═══ EXERCISE DATA ═══

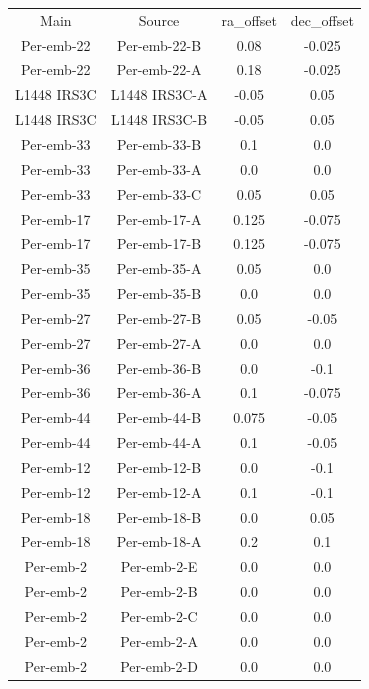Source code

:\begin{deluxetable}
\begin{tabular}{cccc}
Main & Source & ra_offset & dec_offset \\
Per-emb-22 & Per-emb-22-B & 0.08 & -0.025 \\
Per-emb-22 & Per-emb-22-A & 0.18 & -0.025 \\
L1448 IRS3C & L1448 IRS3C-A & -0.05 & 0.05 \\
L1448 IRS3C & L1448 IRS3C-B & -0.05 & 0.05 \\
Per-emb-33 & Per-emb-33-B & 0.1 & 0.0 \\
Per-emb-33 & Per-emb-33-A & 0.0 & 0.0 \\
Per-emb-33 & Per-emb-33-C & 0.05 & 0.05 \\
Per-emb-17 & Per-emb-17-A & 0.125 & -0.075 \\
Per-emb-17 & Per-emb-17-B & 0.125 & -0.075 \\
Per-emb-35 & Per-emb-35-A & 0.05 & 0.0 \\
Per-emb-35 & Per-emb-35-B & 0.0 & 0.0 \\
Per-emb-27 & Per-emb-27-B & 0.05 & -0.05 \\
Per-emb-27 & Per-emb-27-A & 0.0 & 0.0 \\
Per-emb-36 & Per-emb-36-B & 0.0 & -0.1 \\
Per-emb-36 & Per-emb-36-A & 0.1 & -0.075 \\
Per-emb-44 & Per-emb-44-B & 0.075 & -0.05 \\
Per-emb-44 & Per-emb-44-A & 0.1 & -0.05 \\
Per-emb-12 & Per-emb-12-B & 0.0 & -0.1 \\
Per-emb-12 & Per-emb-12-A & 0.1 & -0.1 \\
Per-emb-18 & Per-emb-18-B & 0.0 & 0.05 \\
Per-emb-18 & Per-emb-18-A & 0.2 & 0.1 \\
Per-emb-2 & Per-emb-2-E & 0.0 & 0.0 \\
Per-emb-2 & Per-emb-2-B & 0.0 & 0.0 \\
Per-emb-2 & Per-emb-2-C & 0.0 & 0.0 \\
Per-emb-2 & Per-emb-2-A & 0.0 & 0.0 \\
Per-emb-2 & Per-emb-2-D & 0.0 & 0.0 \\
\end{tabular}
\end{deluxetable}

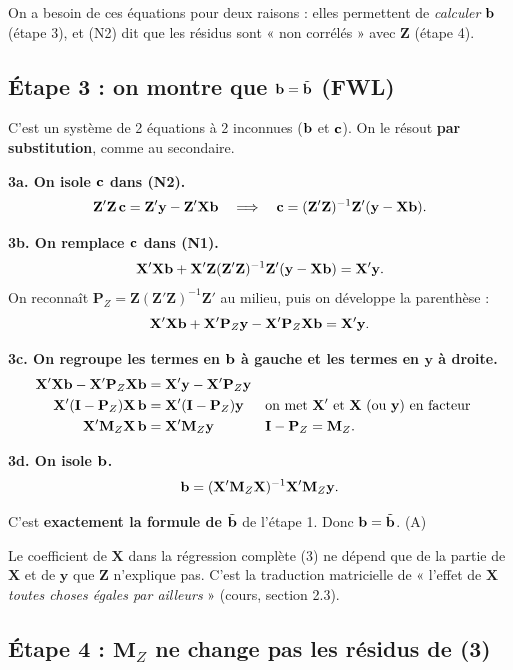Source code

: \documentclass[11pt,a4paper]{article}
\newcommand{\vy}{\mathbf{y}}\newcommand{\vX}{\mathbf{X}}\newcommand{\vZ}{\mathbf{Z}}
\newcommand{\I}{\mathbf{I}}
\newcommand{\Mz}{\mathbf{M}_Z}\newcommand{\Pz}{\mathbf{P}_Z}
\begin{document}
\begin{pourquoi}
On a besoin de ces équations pour deux raisons : elles permettent de \emph{calculer} $\vb$ (étape 3), et (N2) dit que les résidus sont « non corrélés » avec $\vZ$ (étape 4).
\end{pourquoi}

\subsection*{Étape 3 : on montre que $\vb=\tilde{\vb}$ (FWL)}

C'est un système de 2 équations à 2 inconnues ($\vb$ et $\vc$). On le résout \textbf{par substitution}, comme au secondaire.

\textbf{3a. On isole $\vc$ dans (N2).}
\[
\vZ'\vZ\,\vc=\vZ'\vy-\vZ'\vX\vb
\quad\Longrightarrow\quad
\vc=(\vZ'\vZ)^{-1}\vZ'(\vy-\vX\vb).
\]

\textbf{3b. On remplace $\vc$ dans (N1).}
\[
\vX'\vX\vb+\vX'\vZ(\vZ'\vZ)^{-1}\vZ'(\vy-\vX\vb)=\vX'\vy .
\]
On reconnaît $\Pz=\vZ(\vZ'\vZ)^{-1}\vZ'$ au milieu, puis on développe la parenthèse :
\[
\vX'\vX\vb+\vX'\Pz\vy-\vX'\Pz\vX\vb=\vX'\vy .
\]

\textbf{3c. On regroupe les termes en $\vb$ à gauche et les termes en $\vy$ à droite.}
\begin{align*}
\vX'\vX\vb-\vX'\Pz\vX\vb&=\vX'\vy-\vX'\Pz\vy\\
\vX'(\I-\Pz)\vX\,\vb&=\vX'(\I-\Pz)\vy && \text{on met } \vX' \text{ et } \vX \text{ (ou } \vy) \text{ en facteur}\\
\vX'\Mz\vX\,\vb&=\vX'\Mz\vy && \I-\Pz=\Mz .
\end{align*}

\textbf{3d. On isole $\vb$.}
\[
\vb=(\vX'\Mz\vX)^{-1}\vX'\Mz\vy .
\]

\begin{resultat}
C'est \textbf{exactement la formule de $\tilde{\vb}$} de l'étape 1. Donc $\vb=\tilde{\vb}$. \hfill (A) \checkmark
\end{resultat}

\begin{pourquoi}
Le coefficient de $\vX$ dans la régression complète (3) ne dépend que de la partie de $\vX$ et de $\vy$ que $\vZ$ n'explique pas. C'est la traduction matricielle de « l'effet de $\vX$ \emph{toutes choses égales par ailleurs} » (cours, section 2.3).
\end{pourquoi}

\subsection*{Étape 4 : $\Mz$ ne change pas les résidus de (3)}
\end{document}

═══

ACTIVITY —
Would you copy, exactly, each line from the start of the listing above through the line with "Per-emb-33 & Per-emb-33-B & 0.1 & 0.0 \\", both ends included, but none of the pictures?

TASK ANSWER —
Source code

:\begin{deluxetable}
\begin{tabular}{cccc}
Main & Source & ra_offset & dec_offset \\
Per-emb-22 & Per-emb-22-B & 0.08 & -0.025 \\
Per-emb-22 & Per-emb-22-A & 0.18 & -0.025 \\
L1448 IRS3C & L1448 IRS3C-A & -0.05 & 0.05 \\
L1448 IRS3C & L1448 IRS3C-B & -0.05 & 0.05 \\
Per-emb-33 & Per-emb-33-B & 0.1 & 0.0 \\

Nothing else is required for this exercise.